(Beginning of Working data)

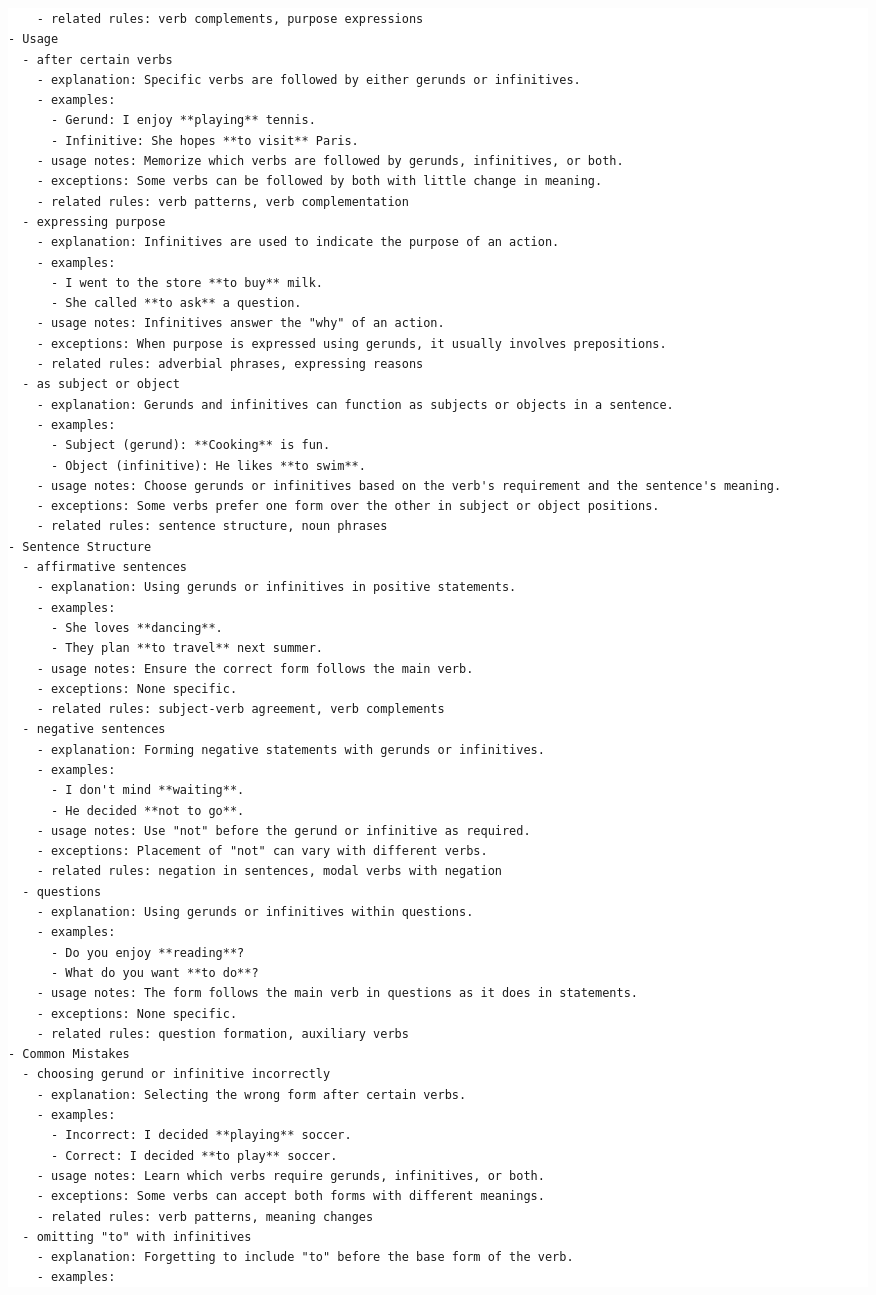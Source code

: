         - related rules: verb complements, purpose expressions
    - Usage
      - after certain verbs
        - explanation: Specific verbs are followed by either gerunds or infinitives.
        - examples:
          - Gerund: I enjoy **playing** tennis.
          - Infinitive: She hopes **to visit** Paris.
        - usage notes: Memorize which verbs are followed by gerunds, infinitives, or both.
        - exceptions: Some verbs can be followed by both with little change in meaning.
        - related rules: verb patterns, verb complementation
      - expressing purpose
        - explanation: Infinitives are used to indicate the purpose of an action.
        - examples:
          - I went to the store **to buy** milk.
          - She called **to ask** a question.
        - usage notes: Infinitives answer the "why" of an action.
        - exceptions: When purpose is expressed using gerunds, it usually involves prepositions.
        - related rules: adverbial phrases, expressing reasons
      - as subject or object
        - explanation: Gerunds and infinitives can function as subjects or objects in a sentence.
        - examples:
          - Subject (gerund): **Cooking** is fun.
          - Object (infinitive): He likes **to swim**.
        - usage notes: Choose gerunds or infinitives based on the verb's requirement and the sentence's meaning.
        - exceptions: Some verbs prefer one form over the other in subject or object positions.
        - related rules: sentence structure, noun phrases
    - Sentence Structure
      - affirmative sentences
        - explanation: Using gerunds or infinitives in positive statements.
        - examples:
          - She loves **dancing**.
          - They plan **to travel** next summer.
        - usage notes: Ensure the correct form follows the main verb.
        - exceptions: None specific.
        - related rules: subject-verb agreement, verb complements
      - negative sentences
        - explanation: Forming negative statements with gerunds or infinitives.
        - examples:
          - I don't mind **waiting**.
          - He decided **not to go**.
        - usage notes: Use "not" before the gerund or infinitive as required.
        - exceptions: Placement of "not" can vary with different verbs.
        - related rules: negation in sentences, modal verbs with negation
      - questions
        - explanation: Using gerunds or infinitives within questions.
        - examples:
          - Do you enjoy **reading**?
          - What do you want **to do**?
        - usage notes: The form follows the main verb in questions as it does in statements.
        - exceptions: None specific.
        - related rules: question formation, auxiliary verbs
    - Common Mistakes
      - choosing gerund or infinitive incorrectly
        - explanation: Selecting the wrong form after certain verbs.
        - examples:
          - Incorrect: I decided **playing** soccer.
          - Correct: I decided **to play** soccer.
        - usage notes: Learn which verbs require gerunds, infinitives, or both.
        - exceptions: Some verbs can accept both forms with different meanings.
        - related rules: verb patterns, meaning changes
      - omitting "to" with infinitives
        - explanation: Forgetting to include "to" before the base form of the verb.
        - examples:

(End of Working data)

◆ **What to work on**
Give the number of lines above in which the word "both" appears, and nothing more.

◆ **Task response**
4